Figures are not located in an absolute way, but rather relative to other
reference figures and/or a frame of reference. We note, for example, that we left the car by a particular
street sign or that we buried the family heirlooms in the middles of a circle
of trees. Locating figures
relatively makes sense if only because perception of a scene is necessarily
dependent on a particular viewpoint, yet a view-independent representation of a
scene is desirable in order to recognize a scene or object from other
viewpoints. Reference objects and reference frames serve to schematize the
locations of figures. Memory for
orientations and locations of dots, lines, or figures is biased toward
reference objects or frames (e. g., Howard, 1982; Huttenlocher, Hedges, and
Duncan, 1991; Nelson and Chaiklin, 1980; Taylor, 1961; Tversky, 1981).
How are reference objects and frames selected? Proximity, salience, and permanence are
influential factors (Tversky, 1981; Tversky, Taylor, and Mainwaring,
1997). Domain, semantic, and
pragmatic factors, such as current goals and recent experience, can also affect
choice. Reference objects are
other figures in the same scene as the target object whereas reference frames
tend to surround the scene, the set of figures, in some way.
Natural borders and axes often serve as reference frames,
such as the sides of a room, the sides of a piece of paper, the land and the
sky. Horizontal and vertical lines or planes are privileged as reference
frames, whether actual or virtual, as in the sides of a page or map at odd
orientations. Acuity is better for horizontal and vertical lines, as is memory,
and both perception and memory are distorted toward them (see Howard, 1982 and
Tversky, 1992 for reviews).
Horizontal and vertical lines are relatively easy for children to copy,
but diagonal lines cause difficulties and are drawn toward horizontal and
vertical (Ibbotson and Bryant, 1976).
The human body, especially one's own, also serves as a natural reference
object. The projections of the
natural horizontal and vertical axes of the body, head/feet, front/back, and
left/right, are a privileged reference frame, with certain of the axes more
accessible than others, depending on body posture and viewpoint (e. g., Bryant,
Franklin and Tversky, 1992; Bryant, Tversky and Lanca, 1998; Franklin and
Tversky, 1990). Regions defined by
the axes also vary depending on viewpoint; for example, for self, front is
larger than back, and both are larger than left, and right, but not for
other.(Franklin, Henkel and Zangas, 1995).

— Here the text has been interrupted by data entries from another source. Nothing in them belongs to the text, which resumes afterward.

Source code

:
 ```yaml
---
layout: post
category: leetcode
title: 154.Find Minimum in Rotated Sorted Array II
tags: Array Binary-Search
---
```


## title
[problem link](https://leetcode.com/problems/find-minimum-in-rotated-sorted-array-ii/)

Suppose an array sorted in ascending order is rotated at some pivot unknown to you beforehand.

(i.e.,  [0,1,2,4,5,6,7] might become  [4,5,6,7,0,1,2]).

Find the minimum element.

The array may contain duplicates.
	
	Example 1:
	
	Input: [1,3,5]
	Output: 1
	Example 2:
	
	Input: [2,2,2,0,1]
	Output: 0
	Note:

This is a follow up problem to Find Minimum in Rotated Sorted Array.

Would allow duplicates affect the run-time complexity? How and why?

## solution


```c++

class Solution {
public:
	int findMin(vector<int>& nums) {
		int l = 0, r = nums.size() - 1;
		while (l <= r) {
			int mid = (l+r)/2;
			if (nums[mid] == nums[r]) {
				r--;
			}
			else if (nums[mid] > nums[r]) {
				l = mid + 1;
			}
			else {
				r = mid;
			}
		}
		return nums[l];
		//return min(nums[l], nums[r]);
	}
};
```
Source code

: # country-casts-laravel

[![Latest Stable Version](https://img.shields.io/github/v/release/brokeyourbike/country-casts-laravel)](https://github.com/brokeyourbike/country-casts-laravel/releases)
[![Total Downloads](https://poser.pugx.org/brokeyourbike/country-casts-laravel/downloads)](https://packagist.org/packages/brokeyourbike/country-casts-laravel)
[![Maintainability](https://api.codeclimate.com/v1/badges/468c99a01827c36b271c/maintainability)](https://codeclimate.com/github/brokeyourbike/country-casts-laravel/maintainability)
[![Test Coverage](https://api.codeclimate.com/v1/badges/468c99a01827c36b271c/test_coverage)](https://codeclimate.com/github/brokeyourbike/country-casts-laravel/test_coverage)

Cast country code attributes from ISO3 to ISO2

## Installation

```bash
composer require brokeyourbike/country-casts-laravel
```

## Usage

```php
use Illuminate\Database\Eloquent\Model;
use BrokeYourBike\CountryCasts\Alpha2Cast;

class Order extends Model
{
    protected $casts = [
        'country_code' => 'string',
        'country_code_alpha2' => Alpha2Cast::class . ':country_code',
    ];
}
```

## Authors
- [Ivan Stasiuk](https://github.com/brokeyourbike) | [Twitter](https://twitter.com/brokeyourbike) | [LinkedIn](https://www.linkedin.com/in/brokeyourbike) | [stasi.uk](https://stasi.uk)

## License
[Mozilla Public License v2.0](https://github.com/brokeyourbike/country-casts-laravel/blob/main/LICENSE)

Spatial relations, then, are
schematized toward reference objects and frames, especially horizontal and
vertical planes. Spatial relations
are frequently but not always referred to by closed-class terms, prepositions,
such as "at," "on," and "in," or "in front
of," "on top of," "across," "near,"
"between," and "parallel to." The schematization of closed-class elements is topological,
according to Talmy. It abstracts
away the metric properties of shape, size, angle, and distance, distinctions
that are normally expressed in lexical elements. Talmy's analyses have been extended by others, especially in
the direction of examining the topological constraints underlying prepositions,
that is, the expression of spatial relations between a figure and a ground (e.
g., Herskovits, 1986, Lakoff, 1986; Landau and Jackendoff, 1993; Vandeloise,
1986). Some languages, however,
don't have prepositions. Even in
English, which does, open class terms also describe spatial relations, as in
"support," "hold," "lean," or
"approach."
The scene alone does not determine how it is schematized to
spatial relations, though it is often presupposed that the perceptual array is
primary (e. g., Carlson-Radvansky and Irwin, 1993; Logan and Sadler, 1996; Hayward and Tarr, 1995). The speaker's perspective, intent, and goals, as well as
cultural practices, are some of the influences on schematization. The interpretation of the scene in
light of current goals and cultural practices are among the influences on
selection of spatial relation terms.
As Talmy (1983) noted, we can go "through" or
"across" a park, and get "in" or "into" a car.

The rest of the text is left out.